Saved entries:
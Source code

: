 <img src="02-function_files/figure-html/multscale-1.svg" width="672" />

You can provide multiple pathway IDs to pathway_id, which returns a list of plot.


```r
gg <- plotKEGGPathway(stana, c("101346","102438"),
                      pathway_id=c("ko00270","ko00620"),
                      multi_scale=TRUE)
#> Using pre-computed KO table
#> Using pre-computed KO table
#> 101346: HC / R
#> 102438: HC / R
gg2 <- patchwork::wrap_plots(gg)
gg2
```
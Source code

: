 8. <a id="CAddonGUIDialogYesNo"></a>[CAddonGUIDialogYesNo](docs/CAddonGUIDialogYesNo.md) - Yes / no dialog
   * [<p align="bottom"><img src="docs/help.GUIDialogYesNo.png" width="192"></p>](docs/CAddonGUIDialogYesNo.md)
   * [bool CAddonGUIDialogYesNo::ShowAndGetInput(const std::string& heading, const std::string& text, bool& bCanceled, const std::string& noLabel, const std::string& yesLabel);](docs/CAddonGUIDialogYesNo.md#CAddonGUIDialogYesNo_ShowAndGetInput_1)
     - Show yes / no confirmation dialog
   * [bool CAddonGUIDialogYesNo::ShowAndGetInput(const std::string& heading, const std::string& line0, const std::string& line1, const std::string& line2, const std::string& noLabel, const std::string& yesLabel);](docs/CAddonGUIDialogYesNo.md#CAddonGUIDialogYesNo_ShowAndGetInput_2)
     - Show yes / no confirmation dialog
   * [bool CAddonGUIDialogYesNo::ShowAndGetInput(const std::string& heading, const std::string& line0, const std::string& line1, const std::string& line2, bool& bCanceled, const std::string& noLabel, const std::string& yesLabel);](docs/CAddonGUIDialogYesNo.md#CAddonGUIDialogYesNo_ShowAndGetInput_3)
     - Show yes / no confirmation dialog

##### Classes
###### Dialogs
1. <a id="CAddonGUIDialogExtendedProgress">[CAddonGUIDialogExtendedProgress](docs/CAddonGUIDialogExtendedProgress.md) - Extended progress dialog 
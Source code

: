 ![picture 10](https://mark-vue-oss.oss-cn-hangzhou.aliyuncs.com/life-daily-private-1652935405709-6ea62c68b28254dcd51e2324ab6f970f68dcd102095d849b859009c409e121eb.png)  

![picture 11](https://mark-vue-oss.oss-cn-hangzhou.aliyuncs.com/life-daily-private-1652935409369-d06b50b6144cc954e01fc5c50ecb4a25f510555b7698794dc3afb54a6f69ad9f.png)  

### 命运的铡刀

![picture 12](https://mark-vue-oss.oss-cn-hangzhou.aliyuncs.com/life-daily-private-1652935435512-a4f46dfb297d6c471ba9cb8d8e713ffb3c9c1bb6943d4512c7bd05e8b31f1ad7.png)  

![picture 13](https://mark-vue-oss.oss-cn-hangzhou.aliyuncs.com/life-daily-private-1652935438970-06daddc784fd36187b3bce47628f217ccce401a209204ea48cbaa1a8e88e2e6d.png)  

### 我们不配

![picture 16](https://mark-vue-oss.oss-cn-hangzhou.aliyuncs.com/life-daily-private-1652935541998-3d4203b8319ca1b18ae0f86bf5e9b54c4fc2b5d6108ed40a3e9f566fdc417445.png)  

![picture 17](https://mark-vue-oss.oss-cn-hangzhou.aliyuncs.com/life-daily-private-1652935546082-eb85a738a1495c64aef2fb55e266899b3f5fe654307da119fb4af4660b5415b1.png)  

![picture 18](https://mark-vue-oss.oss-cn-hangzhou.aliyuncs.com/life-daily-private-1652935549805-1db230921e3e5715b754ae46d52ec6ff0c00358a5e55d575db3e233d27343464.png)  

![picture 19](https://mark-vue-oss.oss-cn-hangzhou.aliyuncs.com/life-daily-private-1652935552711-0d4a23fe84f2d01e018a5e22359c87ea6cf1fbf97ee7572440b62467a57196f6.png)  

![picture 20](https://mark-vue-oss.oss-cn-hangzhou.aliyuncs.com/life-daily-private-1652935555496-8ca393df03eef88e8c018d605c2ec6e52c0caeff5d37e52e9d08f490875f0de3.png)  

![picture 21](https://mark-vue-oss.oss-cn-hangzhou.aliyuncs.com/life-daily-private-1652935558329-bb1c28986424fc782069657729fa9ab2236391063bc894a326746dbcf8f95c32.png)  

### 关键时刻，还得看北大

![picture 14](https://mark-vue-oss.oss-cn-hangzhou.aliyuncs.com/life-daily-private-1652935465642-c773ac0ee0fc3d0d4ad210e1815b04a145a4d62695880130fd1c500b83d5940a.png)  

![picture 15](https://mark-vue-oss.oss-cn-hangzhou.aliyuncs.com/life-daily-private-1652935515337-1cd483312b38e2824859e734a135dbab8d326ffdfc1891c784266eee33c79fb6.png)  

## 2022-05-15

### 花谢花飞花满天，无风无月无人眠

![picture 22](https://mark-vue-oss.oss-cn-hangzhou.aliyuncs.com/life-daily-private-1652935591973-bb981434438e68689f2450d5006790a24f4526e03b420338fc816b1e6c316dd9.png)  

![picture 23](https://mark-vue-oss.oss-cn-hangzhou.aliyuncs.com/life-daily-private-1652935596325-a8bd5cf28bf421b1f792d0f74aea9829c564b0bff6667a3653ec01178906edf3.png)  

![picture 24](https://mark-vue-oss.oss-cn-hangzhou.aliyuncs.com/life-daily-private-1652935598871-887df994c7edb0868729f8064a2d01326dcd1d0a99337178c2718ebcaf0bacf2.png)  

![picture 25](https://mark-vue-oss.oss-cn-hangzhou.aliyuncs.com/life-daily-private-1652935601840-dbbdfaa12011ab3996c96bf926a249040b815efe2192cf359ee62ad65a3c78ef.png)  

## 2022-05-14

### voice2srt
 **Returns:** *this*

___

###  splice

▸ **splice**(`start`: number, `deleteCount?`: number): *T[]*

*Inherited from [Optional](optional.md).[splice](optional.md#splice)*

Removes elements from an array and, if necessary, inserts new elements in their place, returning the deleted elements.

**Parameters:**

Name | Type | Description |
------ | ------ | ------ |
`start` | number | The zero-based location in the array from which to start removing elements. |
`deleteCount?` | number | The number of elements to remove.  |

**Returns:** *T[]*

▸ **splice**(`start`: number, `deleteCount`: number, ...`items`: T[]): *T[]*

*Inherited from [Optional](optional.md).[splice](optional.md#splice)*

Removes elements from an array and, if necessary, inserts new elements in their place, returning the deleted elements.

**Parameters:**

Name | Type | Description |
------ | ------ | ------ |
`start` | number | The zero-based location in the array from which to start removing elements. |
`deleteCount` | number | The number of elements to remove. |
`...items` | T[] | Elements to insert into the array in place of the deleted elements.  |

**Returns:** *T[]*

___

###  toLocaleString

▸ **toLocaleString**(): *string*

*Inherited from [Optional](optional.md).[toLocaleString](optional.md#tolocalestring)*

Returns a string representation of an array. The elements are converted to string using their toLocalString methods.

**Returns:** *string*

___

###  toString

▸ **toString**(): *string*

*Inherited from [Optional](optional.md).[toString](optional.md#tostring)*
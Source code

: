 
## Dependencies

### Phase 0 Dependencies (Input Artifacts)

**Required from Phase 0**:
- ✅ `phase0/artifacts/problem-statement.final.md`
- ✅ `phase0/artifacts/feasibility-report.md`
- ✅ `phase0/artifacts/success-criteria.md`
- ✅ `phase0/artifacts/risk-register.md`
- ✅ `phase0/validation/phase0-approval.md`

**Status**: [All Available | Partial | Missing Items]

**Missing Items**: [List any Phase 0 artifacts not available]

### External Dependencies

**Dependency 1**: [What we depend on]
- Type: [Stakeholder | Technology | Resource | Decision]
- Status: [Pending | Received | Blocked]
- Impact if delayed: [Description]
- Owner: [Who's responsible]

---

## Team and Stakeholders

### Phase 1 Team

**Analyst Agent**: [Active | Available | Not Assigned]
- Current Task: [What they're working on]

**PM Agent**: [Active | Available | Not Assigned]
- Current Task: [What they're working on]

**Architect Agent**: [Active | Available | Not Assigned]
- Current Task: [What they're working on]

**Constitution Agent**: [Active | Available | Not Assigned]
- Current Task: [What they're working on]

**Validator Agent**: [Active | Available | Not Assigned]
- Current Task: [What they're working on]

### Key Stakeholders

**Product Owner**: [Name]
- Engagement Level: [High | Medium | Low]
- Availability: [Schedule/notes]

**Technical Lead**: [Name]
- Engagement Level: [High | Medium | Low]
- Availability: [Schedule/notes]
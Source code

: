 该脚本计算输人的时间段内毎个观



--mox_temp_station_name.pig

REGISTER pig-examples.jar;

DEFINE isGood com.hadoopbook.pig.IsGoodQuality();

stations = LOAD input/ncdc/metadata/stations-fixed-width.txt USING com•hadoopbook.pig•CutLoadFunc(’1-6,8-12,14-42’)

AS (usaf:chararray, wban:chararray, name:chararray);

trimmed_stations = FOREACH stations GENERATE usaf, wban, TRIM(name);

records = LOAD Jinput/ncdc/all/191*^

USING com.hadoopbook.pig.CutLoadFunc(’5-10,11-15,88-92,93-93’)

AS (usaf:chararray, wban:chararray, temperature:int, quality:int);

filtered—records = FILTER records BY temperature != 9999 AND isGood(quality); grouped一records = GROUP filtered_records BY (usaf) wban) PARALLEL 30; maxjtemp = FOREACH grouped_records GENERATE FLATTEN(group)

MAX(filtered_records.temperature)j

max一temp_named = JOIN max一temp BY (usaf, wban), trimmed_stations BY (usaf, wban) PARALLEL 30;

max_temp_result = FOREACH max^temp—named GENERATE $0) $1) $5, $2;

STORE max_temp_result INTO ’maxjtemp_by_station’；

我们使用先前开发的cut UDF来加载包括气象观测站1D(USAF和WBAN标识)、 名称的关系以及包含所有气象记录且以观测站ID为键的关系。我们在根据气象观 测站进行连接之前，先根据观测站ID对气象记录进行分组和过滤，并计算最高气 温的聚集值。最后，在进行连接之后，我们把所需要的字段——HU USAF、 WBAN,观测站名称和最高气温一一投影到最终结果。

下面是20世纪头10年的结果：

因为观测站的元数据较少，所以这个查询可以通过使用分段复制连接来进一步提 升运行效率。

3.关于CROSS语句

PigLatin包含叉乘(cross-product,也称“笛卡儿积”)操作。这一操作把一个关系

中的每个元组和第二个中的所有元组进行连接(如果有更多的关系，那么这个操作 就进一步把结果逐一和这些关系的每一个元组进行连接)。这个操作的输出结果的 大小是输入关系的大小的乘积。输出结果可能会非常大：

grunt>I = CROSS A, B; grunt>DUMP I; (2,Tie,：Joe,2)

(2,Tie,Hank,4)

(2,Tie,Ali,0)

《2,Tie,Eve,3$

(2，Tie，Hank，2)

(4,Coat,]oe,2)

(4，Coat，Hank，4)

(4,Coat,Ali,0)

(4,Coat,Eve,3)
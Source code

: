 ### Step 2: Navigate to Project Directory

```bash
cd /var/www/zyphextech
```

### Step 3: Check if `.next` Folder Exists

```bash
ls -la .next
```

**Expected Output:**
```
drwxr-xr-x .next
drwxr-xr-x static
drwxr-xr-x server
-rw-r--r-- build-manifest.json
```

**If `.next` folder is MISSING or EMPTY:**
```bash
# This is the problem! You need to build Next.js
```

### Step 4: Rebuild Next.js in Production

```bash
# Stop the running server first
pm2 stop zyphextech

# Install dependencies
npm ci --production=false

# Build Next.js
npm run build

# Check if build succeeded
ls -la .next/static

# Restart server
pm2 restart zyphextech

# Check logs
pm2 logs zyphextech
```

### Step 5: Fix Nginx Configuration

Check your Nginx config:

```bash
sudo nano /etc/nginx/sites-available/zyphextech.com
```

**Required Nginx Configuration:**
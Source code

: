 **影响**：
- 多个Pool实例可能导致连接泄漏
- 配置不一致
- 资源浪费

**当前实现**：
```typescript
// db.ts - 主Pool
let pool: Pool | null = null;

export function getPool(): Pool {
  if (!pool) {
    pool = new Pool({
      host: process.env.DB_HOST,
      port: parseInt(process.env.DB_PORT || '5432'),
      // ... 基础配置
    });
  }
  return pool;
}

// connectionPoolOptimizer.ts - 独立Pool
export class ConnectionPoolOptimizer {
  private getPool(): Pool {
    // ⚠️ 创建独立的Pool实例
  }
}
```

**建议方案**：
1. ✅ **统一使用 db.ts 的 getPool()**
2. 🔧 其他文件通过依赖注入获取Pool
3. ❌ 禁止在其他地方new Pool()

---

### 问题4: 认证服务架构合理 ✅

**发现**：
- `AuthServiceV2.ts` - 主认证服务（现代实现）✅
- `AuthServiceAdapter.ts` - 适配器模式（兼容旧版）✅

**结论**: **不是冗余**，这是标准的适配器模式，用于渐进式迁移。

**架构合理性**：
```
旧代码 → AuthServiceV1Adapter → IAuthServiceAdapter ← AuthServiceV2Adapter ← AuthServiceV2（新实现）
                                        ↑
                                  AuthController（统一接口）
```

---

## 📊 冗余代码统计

**Work order**:
The word to find is "Required". Copy every line of the data that holds it.

**Task answer**:
**Required from Phase 0**:
**Required Nginx Configuration:**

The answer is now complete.